The number of basis terms here is 351, so again we have an underdetermined situation. Finally, we fit the coefficients using CS and RVM

```
t0 = time()
poly_rvm = Poly(myParameters, myBasis, method='relevance-vector-machine'
, sampling_args={'mesh':'user-defined', 'sample-points':X_train, 'sample-outputs': y_train})
poly_rvm.set_model()
print(time() - t0)
mean_pred = poly_rvm.get_polyfit(X_test).reshape(-1)
print(linregress(mean_pred, y_test)[2]**2)
plt.scatter(mean_pred, y_test)
plt.show()
```

```
t0 = time()
poly_cs = Poly(myParameters, myBasis, method='compressed-sensing', sampling_args={'mesh':'user-defined',
'sample-points': X_train,
'sample-outputs': y_train},
solver_args={'verbose': True})
poly_cs.set_model()
print(time() - t0)
cs_pred = poly_cs.get_polyfit(X_test).reshape(-1)
print(linregress(cs_pred, y_test)[2]**2)
plt.scatter(cs_pred, y_test)
plt.show()
```

We have the same observations as the first example; RVM achieves similar test accuracy as CS, but finishes much more quickly. Below the test results are summarised.

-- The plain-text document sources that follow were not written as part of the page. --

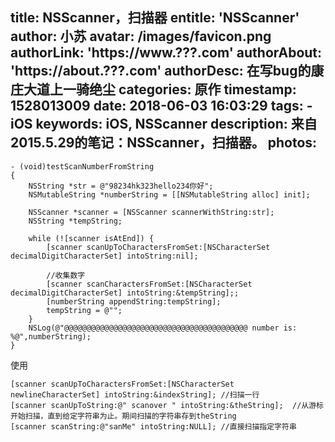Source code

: title: NSScanner，扫描器
entitle: 'NSScanner'
author: 小苏
avatar: /images/favicon.png
authorLink: 'https://www.???.com'
authorAbout: 'https://about.???.com'
authorDesc: 在写bug的康庄大道上一骑绝尘
categories: 原作
timestamp: 1528013009
date: 2018-06-03 16:03:29
tags:
    - iOS
keywords: iOS, NSScanner
description: 来自2015.5.29的笔记：NSScanner，扫描器。
photos:
---

```
- (void)testScanNumberFromString
{
    NSString *str = @"98234hk323hello234你好";
    NSMutableString *numberString = [[NSMutableString alloc] init];
    
    NSScanner *scanner = [NSScanner scannerWithString:str];
    NSString *tempString;
    
    while (![scanner isAtEnd]) {
        [scanner scanUpToCharactersFromSet:[NSCharacterSet decimalDigitCharacterSet] intoString:nil];
        
        //收集数字
        [scanner scanCharactersFromSet:[NSCharacterSet decimalDigitCharacterSet] intoString:&tempString];;
        [numberString appendString:tempString];
        tempString = @"";
    }
    NSLog(@"@@@@@@@@@@@@@@@@@@@@@@@@@@@@@@@@@@@@@@@@@ number is: %@",numberString);
}
```

使用

```
[scanner scanUpToCharactersFromSet:[NSCharacterSet newlineCharacterSet] intoString:&indexString]; //扫描一行
[scanner scanUpToString:@" scanover " intoString:&theString];  //从游标开始扫描，直到给定字符串为止。期间扫描的字符串存到theString
[scanner scanString:@"sanMe" intoString:NULL]; //直接扫描指定字符串

```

Goodness of fit | Run time (s) | |
---|---|---|

Styblinski-Tang CS | ~1 | 86.9 |

Styblinski-Tang RVM | ~1 | 2.99 |

Compressor blade CS | 0.97 | 4.92 |

Compressor blade RVM | 0.97 | 0.35 |

**Conclusions and future work**

In this post, we have explained and demonstrated the method of RVM in polynomial regression in the underdetermined case. At the current stage, only the mean prediction from RVM is used as an estimate of the coefficients. However, the posterior covariance is also valuable. It can be used to give a confidence interval for the coefficients, quantifying the uncertainty associated with the scarcity of data compared to the least squares situation. Moreover, it can be extended into a measure of pointwise predictive variance. In the future, the variance can be returned in a unifying framework, compatible with other Bayesian methods for regression.

[1]: M. E. Tipping, “Sparse Bayesian learning and the relevance vector machine”, *J. Mach. Learn. Res.* , vol. 1, pp. 211-244, 2001.

[2]: S. Ji, Y. Xue and L. Carin, “Bayesian Compressive Sensing,” in *IEEE Transactions on Signal Processing* , vol. 56, no. 6, pp. 2346-2356, June 2008.